### Your instructions
For the data below, work out the number of lines containing the string "Windows" and answer with that number only.

━━━

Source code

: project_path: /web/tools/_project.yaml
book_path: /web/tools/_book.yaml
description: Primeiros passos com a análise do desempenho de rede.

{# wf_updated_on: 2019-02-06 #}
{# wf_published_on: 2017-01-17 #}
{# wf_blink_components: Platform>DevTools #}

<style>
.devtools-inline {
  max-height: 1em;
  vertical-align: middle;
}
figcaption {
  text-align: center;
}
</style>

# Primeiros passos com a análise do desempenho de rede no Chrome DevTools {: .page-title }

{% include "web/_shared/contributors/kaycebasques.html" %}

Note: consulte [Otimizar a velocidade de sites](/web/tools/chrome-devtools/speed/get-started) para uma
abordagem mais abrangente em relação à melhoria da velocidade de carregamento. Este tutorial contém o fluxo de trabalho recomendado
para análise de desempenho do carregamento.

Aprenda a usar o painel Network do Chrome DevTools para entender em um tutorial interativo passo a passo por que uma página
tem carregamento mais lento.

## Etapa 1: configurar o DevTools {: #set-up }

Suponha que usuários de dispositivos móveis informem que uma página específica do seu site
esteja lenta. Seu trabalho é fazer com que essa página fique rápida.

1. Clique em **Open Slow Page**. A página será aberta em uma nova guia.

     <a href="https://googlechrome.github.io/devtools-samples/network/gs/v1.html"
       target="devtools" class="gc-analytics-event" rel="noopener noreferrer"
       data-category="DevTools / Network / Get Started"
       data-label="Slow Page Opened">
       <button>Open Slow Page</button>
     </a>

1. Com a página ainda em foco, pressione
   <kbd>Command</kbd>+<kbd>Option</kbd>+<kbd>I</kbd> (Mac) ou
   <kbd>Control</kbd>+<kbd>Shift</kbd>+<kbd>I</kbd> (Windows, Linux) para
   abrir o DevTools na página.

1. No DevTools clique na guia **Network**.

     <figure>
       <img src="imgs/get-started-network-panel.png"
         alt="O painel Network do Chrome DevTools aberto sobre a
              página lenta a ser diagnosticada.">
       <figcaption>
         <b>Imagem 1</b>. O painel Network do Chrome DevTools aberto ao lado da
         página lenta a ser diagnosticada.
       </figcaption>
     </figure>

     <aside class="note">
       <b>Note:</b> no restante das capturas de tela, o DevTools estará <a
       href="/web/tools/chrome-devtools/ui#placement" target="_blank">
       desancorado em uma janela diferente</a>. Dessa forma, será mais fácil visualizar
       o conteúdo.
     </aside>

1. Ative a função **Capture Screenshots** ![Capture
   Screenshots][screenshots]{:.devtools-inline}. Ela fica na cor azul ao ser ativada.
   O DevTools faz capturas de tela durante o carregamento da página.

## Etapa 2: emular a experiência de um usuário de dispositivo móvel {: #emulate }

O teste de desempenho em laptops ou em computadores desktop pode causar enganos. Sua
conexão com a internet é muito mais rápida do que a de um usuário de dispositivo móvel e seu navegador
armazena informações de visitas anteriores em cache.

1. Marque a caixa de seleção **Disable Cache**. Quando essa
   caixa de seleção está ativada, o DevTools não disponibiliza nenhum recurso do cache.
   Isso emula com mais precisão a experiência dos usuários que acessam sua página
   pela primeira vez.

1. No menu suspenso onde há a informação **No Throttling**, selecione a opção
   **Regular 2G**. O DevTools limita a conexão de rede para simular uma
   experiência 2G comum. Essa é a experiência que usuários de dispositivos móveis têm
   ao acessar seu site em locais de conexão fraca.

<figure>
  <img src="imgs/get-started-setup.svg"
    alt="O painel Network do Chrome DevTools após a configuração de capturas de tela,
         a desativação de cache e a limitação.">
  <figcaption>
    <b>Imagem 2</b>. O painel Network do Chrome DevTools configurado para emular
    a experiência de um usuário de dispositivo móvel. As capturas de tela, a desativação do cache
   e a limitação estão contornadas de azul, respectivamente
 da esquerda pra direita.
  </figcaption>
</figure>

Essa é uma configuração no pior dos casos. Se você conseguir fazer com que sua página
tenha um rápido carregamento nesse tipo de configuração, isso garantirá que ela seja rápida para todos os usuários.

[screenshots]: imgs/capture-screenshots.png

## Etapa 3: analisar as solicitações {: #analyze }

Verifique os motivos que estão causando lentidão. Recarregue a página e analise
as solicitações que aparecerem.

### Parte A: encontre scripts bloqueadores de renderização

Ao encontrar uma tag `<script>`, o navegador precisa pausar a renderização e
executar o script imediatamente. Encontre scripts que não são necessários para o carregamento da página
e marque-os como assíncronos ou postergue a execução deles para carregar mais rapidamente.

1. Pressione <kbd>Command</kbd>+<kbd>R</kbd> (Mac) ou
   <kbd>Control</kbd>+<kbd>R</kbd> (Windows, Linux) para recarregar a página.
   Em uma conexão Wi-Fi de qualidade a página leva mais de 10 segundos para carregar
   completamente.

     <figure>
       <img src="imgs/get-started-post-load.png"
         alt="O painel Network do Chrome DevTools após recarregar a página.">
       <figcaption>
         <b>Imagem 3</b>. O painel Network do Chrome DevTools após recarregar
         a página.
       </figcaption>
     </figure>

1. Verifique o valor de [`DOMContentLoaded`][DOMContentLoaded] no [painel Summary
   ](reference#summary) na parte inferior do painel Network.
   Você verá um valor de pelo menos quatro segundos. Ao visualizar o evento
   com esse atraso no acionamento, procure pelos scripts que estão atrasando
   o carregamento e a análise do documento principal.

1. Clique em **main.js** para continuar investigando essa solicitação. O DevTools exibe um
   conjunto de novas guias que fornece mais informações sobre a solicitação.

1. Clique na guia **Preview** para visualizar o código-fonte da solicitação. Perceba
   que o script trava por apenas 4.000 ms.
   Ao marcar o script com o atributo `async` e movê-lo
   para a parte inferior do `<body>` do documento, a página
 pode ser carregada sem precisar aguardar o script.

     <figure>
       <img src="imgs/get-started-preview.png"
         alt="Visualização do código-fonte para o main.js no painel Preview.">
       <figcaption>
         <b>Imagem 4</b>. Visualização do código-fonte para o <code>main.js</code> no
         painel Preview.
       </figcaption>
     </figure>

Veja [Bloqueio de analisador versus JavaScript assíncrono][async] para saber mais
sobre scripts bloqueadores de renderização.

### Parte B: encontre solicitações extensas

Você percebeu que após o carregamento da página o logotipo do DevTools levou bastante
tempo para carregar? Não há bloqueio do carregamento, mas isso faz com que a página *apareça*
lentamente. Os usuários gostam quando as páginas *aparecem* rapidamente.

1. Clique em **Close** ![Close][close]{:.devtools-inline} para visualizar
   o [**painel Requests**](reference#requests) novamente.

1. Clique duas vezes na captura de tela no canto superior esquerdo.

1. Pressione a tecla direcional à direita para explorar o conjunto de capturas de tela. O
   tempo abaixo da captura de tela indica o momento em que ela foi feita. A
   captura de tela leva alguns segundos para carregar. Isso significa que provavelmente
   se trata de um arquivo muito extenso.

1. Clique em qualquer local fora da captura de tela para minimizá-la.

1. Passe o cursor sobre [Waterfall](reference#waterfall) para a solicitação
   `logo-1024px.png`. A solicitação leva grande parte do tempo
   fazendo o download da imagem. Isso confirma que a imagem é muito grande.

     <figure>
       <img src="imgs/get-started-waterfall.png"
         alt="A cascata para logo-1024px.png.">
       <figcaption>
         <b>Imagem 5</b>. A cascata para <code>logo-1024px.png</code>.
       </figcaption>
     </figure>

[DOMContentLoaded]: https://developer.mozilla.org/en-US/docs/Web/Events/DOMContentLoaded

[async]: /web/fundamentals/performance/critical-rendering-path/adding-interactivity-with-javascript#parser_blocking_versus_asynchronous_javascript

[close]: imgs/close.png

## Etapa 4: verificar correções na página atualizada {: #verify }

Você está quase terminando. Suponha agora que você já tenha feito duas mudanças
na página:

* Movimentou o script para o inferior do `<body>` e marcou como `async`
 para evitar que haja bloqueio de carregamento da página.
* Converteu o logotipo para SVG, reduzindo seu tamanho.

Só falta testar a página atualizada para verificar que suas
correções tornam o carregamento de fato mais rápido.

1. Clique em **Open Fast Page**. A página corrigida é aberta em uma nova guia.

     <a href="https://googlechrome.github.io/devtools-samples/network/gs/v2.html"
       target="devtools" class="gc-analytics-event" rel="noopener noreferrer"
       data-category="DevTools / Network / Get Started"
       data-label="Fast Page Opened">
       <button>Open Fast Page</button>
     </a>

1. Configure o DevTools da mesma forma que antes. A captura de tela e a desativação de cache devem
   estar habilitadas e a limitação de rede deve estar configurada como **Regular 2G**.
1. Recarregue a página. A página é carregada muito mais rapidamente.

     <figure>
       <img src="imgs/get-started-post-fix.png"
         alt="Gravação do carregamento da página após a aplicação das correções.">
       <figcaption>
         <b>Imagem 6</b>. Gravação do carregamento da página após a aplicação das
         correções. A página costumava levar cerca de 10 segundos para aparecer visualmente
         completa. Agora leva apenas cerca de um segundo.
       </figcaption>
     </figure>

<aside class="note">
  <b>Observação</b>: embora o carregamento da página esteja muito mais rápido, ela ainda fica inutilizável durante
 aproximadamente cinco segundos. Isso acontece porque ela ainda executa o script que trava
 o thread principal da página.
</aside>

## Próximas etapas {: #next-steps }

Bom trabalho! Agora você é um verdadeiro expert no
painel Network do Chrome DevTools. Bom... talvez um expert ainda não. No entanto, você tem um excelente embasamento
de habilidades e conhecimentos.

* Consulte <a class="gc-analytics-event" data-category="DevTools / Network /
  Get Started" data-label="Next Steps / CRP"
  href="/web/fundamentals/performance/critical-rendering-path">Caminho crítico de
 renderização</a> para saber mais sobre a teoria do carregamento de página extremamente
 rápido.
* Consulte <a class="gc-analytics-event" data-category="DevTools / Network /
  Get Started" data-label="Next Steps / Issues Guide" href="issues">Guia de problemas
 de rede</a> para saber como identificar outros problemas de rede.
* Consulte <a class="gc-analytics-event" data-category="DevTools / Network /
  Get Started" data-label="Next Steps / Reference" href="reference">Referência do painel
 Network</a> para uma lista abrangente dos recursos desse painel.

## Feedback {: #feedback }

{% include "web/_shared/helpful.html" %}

━━━

### Problem solution
2